Wednesday, September 17, 2008

From Monogamous Mice to Androgynous Anchovies

Many scientists are reporting that Genes may be even more influential to how humans behave than was previously thought to be the case. I can kind of see what they mean. Gene Rayburn hosted my favorite game show, Match Game. Gene Kelly was one of the best dancers ever. Gene Simmons has one of the longest tongues ever. Gene Moore is considered the top window dresser of the 20th century. (I did not make that up. I found it on Wikipedia.) But I fail to see how these giants in their fields influence all of human behavior.
What’s that? Oh, I feel somewhat embarrassed. It is not “Genes” its genes. Genes are those tiny little doohickeys hanging out within our DNA which lay out the blueprint for the building of people. Back in the 1800’s a scientist guy named Gregor Mendel studied inheritance in pea plants and hypothesized about how traits are passed from parent to offspring. Most the time this concept was simply applied to what color a kid’s eyes would be due to the eye color of the parents. Do you remember doing those Punnet Squares in tenth grade biology? I hated those things.
It seems the more we learn about genes and how humans are hard-wired the more it becomes clear we really don’t know how much influence they have over many more nuanced aspects of who we are. A recent study done by a group of Swedish scientists discusses how a certain gene in men can lead to having better marriages.
This relationship enhancing gene is in charge of modulating the hormone vasopressin. The word “vasopressin” is from an archaic East Indian language and translates to “one who admits he is wrong even when he is not”. Okay, I made that up. It really means “one who considers having power over the remote control a god given right”. I made that up, too.
The thing is all this stuff I’m making up is not all that strange compared to the real story. The scientists first became tuned into this gene and the attendant hormone while studying voles. Voles? I had to run to Wikipedia yet again.

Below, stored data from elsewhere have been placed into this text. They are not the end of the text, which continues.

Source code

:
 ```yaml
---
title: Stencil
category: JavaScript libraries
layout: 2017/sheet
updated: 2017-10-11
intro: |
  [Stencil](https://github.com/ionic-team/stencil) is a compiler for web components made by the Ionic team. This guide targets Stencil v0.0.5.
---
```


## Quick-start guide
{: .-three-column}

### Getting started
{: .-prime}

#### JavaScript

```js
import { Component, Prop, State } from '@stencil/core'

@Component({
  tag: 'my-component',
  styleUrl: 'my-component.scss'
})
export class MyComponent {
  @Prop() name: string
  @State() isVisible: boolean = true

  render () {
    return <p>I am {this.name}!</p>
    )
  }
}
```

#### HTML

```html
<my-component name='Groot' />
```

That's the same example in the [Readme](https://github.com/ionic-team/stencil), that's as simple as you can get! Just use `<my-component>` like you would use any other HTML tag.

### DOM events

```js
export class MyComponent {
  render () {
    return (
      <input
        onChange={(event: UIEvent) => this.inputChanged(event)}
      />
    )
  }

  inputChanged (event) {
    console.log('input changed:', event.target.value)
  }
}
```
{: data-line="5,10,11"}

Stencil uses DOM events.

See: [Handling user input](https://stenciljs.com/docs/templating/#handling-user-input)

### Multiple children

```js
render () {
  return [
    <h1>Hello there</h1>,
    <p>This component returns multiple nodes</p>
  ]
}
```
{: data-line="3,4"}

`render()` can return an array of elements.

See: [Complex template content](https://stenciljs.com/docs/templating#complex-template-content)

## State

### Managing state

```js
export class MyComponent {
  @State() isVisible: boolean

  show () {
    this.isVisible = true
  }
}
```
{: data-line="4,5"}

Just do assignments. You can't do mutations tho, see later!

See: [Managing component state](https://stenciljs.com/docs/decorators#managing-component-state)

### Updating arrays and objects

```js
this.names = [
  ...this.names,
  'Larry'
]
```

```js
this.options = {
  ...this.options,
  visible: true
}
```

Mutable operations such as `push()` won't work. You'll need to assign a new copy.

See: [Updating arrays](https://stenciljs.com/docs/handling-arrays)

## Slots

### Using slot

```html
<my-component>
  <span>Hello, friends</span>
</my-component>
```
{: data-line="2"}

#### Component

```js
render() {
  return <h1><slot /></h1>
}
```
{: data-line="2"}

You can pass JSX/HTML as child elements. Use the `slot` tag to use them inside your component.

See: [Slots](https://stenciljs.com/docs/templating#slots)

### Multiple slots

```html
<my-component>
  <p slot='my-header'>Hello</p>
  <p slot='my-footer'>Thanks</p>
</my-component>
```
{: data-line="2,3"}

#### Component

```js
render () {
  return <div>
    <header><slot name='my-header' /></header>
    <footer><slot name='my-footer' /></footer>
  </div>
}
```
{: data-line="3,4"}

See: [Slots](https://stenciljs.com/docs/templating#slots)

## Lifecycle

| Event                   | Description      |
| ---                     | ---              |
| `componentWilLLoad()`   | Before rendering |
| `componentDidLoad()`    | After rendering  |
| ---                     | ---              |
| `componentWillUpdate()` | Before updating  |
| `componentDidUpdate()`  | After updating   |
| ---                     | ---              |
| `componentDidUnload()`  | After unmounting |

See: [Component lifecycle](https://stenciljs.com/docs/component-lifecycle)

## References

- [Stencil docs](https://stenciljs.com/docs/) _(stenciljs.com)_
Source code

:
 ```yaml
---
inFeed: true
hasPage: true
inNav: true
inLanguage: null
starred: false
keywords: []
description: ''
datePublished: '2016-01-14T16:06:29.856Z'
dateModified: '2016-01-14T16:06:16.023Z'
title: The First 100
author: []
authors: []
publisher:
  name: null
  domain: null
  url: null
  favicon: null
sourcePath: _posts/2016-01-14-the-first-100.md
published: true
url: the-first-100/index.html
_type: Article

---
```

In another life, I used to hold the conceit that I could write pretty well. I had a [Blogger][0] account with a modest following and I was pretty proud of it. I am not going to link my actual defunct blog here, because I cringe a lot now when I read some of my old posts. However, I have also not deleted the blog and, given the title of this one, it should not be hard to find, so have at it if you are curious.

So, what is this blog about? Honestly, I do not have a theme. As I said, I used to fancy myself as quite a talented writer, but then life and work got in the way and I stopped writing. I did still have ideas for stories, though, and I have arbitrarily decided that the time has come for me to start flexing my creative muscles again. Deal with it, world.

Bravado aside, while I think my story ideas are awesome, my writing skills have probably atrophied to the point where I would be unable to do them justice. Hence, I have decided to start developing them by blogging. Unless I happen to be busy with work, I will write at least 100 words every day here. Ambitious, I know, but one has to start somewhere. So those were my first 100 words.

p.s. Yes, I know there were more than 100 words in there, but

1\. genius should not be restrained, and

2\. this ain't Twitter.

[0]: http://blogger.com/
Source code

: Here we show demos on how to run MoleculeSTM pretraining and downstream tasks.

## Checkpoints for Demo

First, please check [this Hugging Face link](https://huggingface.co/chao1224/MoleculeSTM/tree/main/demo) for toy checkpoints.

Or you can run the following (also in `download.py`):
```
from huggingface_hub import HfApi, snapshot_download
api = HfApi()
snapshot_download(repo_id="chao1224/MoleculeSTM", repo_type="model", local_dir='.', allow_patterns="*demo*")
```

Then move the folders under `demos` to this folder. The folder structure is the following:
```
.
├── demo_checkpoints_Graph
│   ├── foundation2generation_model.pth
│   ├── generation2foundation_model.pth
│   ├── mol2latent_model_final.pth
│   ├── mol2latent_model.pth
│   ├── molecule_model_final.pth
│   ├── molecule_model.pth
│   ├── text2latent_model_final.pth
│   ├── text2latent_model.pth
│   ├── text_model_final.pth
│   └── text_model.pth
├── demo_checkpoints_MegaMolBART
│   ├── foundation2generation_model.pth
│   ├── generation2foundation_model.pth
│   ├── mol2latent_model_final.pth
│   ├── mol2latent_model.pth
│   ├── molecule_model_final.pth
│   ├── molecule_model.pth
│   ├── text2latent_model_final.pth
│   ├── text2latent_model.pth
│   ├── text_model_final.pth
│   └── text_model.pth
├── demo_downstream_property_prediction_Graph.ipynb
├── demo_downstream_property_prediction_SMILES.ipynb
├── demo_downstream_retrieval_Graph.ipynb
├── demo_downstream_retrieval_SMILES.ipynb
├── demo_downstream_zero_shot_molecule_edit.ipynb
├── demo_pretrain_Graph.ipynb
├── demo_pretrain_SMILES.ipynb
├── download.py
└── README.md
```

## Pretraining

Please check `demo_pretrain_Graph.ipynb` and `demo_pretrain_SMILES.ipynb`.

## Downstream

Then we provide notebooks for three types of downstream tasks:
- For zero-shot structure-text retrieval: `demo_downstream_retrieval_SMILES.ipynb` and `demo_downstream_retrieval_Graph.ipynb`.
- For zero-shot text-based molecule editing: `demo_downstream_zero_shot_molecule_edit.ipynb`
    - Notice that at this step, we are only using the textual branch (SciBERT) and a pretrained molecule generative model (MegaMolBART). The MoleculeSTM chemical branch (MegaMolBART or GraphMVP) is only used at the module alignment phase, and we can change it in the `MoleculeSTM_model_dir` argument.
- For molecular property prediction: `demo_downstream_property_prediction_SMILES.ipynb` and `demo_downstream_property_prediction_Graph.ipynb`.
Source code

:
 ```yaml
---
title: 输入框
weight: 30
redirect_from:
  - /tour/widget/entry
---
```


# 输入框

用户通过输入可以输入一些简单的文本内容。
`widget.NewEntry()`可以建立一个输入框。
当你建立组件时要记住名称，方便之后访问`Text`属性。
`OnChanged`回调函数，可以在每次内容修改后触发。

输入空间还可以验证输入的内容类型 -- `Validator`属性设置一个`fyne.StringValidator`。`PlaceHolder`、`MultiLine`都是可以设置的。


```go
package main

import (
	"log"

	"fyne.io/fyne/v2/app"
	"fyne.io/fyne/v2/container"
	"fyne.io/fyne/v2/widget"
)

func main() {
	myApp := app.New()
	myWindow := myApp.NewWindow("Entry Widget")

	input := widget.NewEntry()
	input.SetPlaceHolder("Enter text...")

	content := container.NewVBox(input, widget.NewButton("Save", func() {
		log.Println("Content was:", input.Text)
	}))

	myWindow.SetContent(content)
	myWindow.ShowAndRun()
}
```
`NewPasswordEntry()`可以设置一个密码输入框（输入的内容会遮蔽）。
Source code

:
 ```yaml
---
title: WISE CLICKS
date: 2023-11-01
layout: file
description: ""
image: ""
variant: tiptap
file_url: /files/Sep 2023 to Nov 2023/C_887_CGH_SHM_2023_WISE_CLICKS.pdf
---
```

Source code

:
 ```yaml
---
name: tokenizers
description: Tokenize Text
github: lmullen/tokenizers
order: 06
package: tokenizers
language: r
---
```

Voles are rodents. Great, when deciding what to study in order to get an insight into how men do well or not in a long-term relationship scientists look to rodents. I’m offended. I mean voles are not even tough rodents. Why couldn’t it have been capybaras? They are rodents with attitude, weighing in at over 170 pounds. But, no. They had to go and compare us to male voles. Animals that have a list of predators longer than the list of people who want to slap Britney Spears. They do not even grow bigger than seven inches long, and here’s the kicker, the female is larger than the male. That might explain why a vole is monogamous. She can kick his short hairy tail.
Here is a direct quote from the article as it appeared on the Yahoo News webpage. “They (the researchers) found that men with a certain variant, known as an allele, of the vasopressin 1a gene, called 334, tended to score especially low on a standard psychological test called the Partner Bonding Scale. They were also less likely to be married than men carrying another form of the gene. And carrying two copies of the 334 allele doubled the odds that the men had undergone some sort of marital crisis over the past year.”
Well. I have only one thing to say to that. Huh?
The very next day after I read about rodents being a “vole” model for men committed to their relationship I read another scientific report. This report talked about how all those chemicals man keeps pumping into the environment have effects on genes. Pair that with what I just learned about the importance of genes in regards to how people function and this news is as frightening as one of those John Stossel reports on 20/20.
The scientific genius guy reporting in this article said the chemicals leaking out into the water supply are likely the reason why many fish species are mutating. How are they mutating? They are developing both male and female sex organs. That’s quite a mutation.
If this phenomenon expands to humans there is a bright side. Men with the 334 allele will have a better chance of maintaining a long term relationship if it is with himself.